YOUR TASK:
Set down exactly the first line of the entries and every line after it, through the line with "### 🎫 Campaign & Coupon Enhancements".

Collected data:
══════════════════════════════

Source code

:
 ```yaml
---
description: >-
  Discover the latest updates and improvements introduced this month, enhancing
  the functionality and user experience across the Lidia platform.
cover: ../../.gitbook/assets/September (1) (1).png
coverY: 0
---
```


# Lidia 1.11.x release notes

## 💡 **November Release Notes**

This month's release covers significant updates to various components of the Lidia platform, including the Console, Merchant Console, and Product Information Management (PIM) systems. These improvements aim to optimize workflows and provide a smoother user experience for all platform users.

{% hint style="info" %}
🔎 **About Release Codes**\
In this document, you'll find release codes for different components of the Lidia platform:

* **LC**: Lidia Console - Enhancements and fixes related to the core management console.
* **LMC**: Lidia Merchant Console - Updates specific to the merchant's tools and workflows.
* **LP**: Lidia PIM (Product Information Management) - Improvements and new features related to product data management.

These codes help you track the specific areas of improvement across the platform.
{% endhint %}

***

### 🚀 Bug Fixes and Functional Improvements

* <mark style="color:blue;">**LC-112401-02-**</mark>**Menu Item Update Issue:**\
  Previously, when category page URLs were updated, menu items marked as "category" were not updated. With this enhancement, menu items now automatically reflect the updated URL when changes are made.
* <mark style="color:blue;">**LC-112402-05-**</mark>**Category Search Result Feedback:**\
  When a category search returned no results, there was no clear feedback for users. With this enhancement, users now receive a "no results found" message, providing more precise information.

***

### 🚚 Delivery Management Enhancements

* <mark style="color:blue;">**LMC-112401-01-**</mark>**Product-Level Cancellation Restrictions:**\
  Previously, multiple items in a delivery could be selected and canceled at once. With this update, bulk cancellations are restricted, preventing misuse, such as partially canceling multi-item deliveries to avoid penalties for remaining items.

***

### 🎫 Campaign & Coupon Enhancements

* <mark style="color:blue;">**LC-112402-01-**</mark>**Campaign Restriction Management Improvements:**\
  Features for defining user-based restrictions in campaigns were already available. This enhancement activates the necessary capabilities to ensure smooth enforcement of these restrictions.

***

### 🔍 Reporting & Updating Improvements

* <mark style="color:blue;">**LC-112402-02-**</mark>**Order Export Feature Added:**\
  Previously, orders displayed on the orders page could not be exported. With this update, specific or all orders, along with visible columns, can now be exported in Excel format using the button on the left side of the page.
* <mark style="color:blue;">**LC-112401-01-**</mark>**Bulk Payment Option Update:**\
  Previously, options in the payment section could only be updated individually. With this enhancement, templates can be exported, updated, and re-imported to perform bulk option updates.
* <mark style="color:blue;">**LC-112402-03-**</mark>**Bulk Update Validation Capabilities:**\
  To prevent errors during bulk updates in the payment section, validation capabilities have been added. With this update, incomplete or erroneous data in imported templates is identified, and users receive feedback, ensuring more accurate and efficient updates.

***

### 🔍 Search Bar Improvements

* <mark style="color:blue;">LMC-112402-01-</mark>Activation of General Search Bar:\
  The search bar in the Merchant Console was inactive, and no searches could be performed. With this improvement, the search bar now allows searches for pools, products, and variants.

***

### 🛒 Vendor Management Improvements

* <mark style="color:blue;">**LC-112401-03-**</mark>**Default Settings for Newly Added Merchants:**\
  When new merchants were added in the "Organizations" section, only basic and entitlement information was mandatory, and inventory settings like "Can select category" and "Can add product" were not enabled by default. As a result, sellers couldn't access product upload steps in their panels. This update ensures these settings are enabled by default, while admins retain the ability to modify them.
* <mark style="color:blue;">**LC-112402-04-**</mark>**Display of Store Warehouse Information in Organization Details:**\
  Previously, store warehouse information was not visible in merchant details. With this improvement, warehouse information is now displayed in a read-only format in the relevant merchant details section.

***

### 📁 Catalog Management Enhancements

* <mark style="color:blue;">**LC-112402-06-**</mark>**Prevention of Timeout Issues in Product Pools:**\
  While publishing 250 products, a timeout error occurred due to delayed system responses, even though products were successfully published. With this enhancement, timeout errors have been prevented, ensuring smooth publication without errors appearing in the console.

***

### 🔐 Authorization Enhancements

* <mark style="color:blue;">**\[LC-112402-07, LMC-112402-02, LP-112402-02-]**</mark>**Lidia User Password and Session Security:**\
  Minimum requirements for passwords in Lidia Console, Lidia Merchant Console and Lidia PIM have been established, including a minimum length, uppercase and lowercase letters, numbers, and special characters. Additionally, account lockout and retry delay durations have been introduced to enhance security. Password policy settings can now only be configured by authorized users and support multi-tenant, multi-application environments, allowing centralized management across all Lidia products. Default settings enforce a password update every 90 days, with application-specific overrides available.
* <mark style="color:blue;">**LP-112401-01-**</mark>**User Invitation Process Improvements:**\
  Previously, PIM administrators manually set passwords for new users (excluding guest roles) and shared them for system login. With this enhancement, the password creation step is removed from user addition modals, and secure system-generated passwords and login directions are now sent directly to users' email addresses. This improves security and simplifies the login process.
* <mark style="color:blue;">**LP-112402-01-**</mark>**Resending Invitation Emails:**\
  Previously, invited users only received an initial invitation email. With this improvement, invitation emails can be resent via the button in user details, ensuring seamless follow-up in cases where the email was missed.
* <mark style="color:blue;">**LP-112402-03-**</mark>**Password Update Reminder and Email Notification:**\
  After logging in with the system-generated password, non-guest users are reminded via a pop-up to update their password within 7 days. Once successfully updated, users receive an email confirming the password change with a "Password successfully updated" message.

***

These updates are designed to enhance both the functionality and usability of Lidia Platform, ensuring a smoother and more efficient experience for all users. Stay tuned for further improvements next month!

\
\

══════════════════════════════

SOLUTION TO THIS TASK:
Source code

:
 ```yaml
---
description: >-
  Discover the latest updates and improvements introduced this month, enhancing
  the functionality and user experience across the Lidia platform.
cover: ../../.gitbook/assets/September (1) (1).png
coverY: 0
---
```


# Lidia 1.11.x release notes

## 💡 **November Release Notes**

This month's release covers significant updates to various components of the Lidia platform, including the Console, Merchant Console, and Product Information Management (PIM) systems. These improvements aim to optimize workflows and provide a smoother user experience for all platform users.

{% hint style="info" %}
🔎 **About Release Codes**\
In this document, you'll find release codes for different components of the Lidia platform:

* **LC**: Lidia Console - Enhancements and fixes related to the core management console.
* **LMC**: Lidia Merchant Console - Updates specific to the merchant's tools and workflows.
* **LP**: Lidia PIM (Product Information Management) - Improvements and new features related to product data management.

These codes help you track the specific areas of improvement across the platform.
{% endhint %}

***

### 🚀 Bug Fixes and Functional Improvements

* <mark style="color:blue;">**LC-112401-02-**</mark>**Menu Item Update Issue:**\
  Previously, when category page URLs were updated, menu items marked as "category" were not updated. With this enhancement, menu items now automatically reflect the updated URL when changes are made.
* <mark style="color:blue;">**LC-112402-05-**</mark>**Category Search Result Feedback:**\
  When a category search returned no results, there was no clear feedback for users. With this enhancement, users now receive a "no results found" message, providing more precise information.

***

### 🚚 Delivery Management Enhancements

* <mark style="color:blue;">**LMC-112401-01-**</mark>**Product-Level Cancellation Restrictions:**\
  Previously, multiple items in a delivery could be selected and canceled at once. With this update, bulk cancellations are restricted, preventing misuse, such as partially canceling multi-item deliveries to avoid penalties for remaining items.

***

### 🎫 Campaign & Coupon Enhancements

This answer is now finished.